■ TRY IT
The lines to copy are those in the records below that hold the word "jobs".
|---|
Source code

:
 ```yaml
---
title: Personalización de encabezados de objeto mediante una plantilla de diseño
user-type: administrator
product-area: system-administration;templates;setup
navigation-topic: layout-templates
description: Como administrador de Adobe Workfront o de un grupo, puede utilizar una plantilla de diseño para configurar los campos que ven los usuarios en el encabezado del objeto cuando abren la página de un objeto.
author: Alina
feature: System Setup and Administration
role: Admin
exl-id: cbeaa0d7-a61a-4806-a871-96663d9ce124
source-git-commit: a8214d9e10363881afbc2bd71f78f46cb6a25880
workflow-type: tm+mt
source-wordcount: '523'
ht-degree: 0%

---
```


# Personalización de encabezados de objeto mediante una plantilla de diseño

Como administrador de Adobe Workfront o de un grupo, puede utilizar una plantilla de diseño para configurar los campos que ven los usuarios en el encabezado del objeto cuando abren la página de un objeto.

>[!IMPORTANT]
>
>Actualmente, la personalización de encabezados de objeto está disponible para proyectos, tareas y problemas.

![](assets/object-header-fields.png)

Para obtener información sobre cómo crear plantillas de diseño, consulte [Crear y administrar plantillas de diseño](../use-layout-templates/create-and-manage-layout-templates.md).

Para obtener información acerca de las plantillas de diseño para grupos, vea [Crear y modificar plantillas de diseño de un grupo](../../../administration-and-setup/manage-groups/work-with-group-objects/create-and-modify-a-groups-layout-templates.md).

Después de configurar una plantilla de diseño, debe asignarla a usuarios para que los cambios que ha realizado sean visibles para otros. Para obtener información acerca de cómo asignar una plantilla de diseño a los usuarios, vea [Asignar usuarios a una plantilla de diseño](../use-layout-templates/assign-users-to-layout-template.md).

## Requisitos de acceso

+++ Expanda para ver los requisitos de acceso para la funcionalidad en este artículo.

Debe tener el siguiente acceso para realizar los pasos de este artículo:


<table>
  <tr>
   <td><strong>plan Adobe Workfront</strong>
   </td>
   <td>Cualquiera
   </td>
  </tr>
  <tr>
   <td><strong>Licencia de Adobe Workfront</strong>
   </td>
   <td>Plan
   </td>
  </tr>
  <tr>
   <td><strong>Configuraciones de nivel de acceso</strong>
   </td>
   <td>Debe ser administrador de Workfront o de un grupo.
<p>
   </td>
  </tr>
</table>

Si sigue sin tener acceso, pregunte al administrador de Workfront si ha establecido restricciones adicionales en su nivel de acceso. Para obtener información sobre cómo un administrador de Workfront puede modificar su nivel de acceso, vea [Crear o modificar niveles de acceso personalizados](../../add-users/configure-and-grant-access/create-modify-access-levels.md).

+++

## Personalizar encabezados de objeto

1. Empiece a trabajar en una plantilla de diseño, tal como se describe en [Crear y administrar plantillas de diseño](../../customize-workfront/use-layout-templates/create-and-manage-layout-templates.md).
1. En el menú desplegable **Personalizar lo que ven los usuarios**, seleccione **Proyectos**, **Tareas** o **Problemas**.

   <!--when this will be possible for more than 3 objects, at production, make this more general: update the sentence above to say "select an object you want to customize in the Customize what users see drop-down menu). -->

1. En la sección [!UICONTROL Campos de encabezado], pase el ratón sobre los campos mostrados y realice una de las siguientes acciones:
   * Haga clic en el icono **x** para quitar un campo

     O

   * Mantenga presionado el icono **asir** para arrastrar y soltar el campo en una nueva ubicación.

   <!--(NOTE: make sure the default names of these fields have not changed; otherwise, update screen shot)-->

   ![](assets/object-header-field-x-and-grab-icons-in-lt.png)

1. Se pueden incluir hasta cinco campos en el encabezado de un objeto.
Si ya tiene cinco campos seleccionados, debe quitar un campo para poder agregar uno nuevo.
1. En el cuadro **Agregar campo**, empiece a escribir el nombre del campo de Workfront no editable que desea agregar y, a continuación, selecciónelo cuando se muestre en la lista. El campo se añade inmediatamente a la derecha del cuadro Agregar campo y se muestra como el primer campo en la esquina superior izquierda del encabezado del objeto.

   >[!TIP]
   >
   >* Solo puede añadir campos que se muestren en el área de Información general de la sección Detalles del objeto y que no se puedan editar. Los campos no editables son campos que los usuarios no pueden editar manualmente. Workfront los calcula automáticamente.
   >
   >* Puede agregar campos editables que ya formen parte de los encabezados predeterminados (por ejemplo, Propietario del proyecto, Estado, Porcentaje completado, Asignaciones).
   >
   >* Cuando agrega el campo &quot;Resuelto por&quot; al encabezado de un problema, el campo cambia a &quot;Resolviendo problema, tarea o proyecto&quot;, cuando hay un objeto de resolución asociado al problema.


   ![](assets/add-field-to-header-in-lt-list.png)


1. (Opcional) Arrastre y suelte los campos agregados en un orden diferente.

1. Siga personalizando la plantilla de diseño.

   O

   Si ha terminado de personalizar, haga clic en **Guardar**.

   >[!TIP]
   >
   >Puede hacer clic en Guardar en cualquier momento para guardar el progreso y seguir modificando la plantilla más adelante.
|---|
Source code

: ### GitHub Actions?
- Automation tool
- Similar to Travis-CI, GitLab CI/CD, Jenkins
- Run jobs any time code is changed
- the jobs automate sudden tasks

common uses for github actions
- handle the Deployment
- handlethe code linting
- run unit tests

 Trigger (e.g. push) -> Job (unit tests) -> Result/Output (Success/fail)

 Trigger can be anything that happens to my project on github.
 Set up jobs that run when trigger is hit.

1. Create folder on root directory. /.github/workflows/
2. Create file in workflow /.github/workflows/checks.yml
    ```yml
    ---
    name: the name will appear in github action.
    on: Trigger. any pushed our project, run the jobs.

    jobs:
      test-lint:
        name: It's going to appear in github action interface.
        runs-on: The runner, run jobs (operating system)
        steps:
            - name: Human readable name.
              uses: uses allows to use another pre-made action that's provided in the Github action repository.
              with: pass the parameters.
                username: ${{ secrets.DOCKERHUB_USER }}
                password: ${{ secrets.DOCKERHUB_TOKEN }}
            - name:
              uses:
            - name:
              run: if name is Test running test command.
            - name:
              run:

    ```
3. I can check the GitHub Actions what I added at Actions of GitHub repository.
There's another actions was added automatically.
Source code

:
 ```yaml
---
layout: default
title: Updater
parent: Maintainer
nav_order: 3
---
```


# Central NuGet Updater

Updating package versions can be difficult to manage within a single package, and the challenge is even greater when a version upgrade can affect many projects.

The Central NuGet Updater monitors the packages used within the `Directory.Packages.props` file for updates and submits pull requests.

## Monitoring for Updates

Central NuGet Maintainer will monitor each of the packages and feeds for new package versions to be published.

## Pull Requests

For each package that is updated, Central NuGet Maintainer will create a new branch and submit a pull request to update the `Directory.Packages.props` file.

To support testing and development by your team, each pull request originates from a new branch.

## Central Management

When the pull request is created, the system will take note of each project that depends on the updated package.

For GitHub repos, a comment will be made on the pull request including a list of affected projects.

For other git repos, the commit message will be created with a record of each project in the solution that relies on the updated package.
|---|
■ OUTPUT OF THE EXERCISE
- Run jobs any time code is changed
- the jobs automate sudden tasks
 Set up jobs that run when trigger is hit.
    on: Trigger. any pushed our project, run the jobs.
    jobs:
        runs-on: The runner, run jobs (operating system)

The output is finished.